Several of these had a universal "No" sign circle with a line across it, meaning I couldn't apply them since I was working with a raw camera file; JPGs didn't have this issue. You can browse all these effects in the filter gallery, easily accessible from a button atop the program window. The comic book effect doesn't offer as much control as competitors, but some of the artistic effects let you choose stroke lengths and more.

The last version added an HDR tool; PhotoPlus X6 sees the addition of tool that's become a requirement in photo software: Selective focus, aka "tilt-shift" (see the below image). Part of the Depth of Field, tool, Tilt Shift offers guides you can move to capture the part of a shot that you want in focus, and also lets you boost brightness and saturation for a more powerful effect. However, when I used the brightness boost, the effect was ruined because its edge was hard rather than feathered. Other depth of field options, such as elliptical, linear gradient, and layer mask, can make your subject pop out from the background.

Another advanced tool in the editor is Cutout Studio, which resembles Photoshop Elements' "out of bounds" feature that lets you extract the subject of a photo from the background. Its built-in instructions ensured that marking parts of the photo to keep or discard was a snap. Other procedures included helpful tutorials, similar to Corel's sidebar and Adobe's Guided Edits. I could either correct red eyes or blemishes easily in the PhotoFix, or by using layers the Photoshop way in the full PhotoPlus editor.

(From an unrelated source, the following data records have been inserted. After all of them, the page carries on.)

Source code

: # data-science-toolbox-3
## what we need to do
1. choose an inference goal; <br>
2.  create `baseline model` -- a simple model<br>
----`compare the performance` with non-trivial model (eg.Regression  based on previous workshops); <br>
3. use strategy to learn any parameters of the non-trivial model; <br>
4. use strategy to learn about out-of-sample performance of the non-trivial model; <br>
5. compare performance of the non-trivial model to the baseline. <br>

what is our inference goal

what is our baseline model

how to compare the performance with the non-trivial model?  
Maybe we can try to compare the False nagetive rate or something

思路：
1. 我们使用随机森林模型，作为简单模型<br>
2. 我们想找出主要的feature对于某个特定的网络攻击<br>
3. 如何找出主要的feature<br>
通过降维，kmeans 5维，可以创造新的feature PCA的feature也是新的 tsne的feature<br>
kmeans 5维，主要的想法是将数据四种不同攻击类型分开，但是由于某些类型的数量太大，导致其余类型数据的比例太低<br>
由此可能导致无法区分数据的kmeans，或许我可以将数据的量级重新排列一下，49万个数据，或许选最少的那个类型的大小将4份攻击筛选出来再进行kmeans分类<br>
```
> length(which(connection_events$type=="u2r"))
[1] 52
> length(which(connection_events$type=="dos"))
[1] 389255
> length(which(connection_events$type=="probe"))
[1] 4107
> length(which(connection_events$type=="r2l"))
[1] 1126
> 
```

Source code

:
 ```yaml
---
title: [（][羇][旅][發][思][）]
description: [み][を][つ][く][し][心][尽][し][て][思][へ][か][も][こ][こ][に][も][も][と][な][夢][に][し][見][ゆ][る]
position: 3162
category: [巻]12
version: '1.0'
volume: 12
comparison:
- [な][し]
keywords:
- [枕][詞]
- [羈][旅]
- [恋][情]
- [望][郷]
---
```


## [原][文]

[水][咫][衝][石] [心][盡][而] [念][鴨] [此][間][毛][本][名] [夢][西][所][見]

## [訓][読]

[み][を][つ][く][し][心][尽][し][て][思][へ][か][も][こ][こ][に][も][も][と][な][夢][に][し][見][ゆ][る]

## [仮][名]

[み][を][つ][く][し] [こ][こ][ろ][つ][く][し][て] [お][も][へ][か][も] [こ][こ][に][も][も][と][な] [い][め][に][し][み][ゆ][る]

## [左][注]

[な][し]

Like Photoshop and Photoshop Elements, PhotoPlus offers deep text tools with layer effects like drop shadow, glow, and bevel. It also boasts plenty of digital painting capabilities, and the ability to deform an image using a grid overlay. An airbrush option can be checked (some brushes are pressure sensitive for tablet input devices).

Sharing and exporting

You can export your work in PSD format if your recipient requires Adobe's format. PhotoPlus can launch a basic pan-and-zoom slideshow using selected images in Organiser, but there's nothing like the kind of slideshow creation including background music and transition choices that you'll find in competing products. Serif's CraftArtist is a separate (238MB) install that lets you create projects like photo books, cards, and scrapbooks. Fortunately, if you buy PhotoPlus, CraftArtist is included in the price, but it pales in comparison with Photoshop Elements’ integrated creative options.

Uploading to Facebook or Flickr from within PhotoPlus' Organiser was a simple matter of signing into my account – but I wasn't asked about where to put the photo or privacy settings, let alone tags or descriptions. Each time I had to approve access, but I didn't see the uploaded photos in my stream. When the upload was complete, my browser helpfully opened to the photo on the site.


For some, PhotoPlus could serve as an inexpensive Photoshop replacement – it offers many of the more popular but far more expensive program's features, including layers, filters, selections, image adjustments and text tools. This version is faster and offers a few more features over the previous PhotoPlus, but it's still far behind our top consumer photo software pick, Photoshop Elements 11, in terms of usability and cool features – and Elements only costs a few quid more.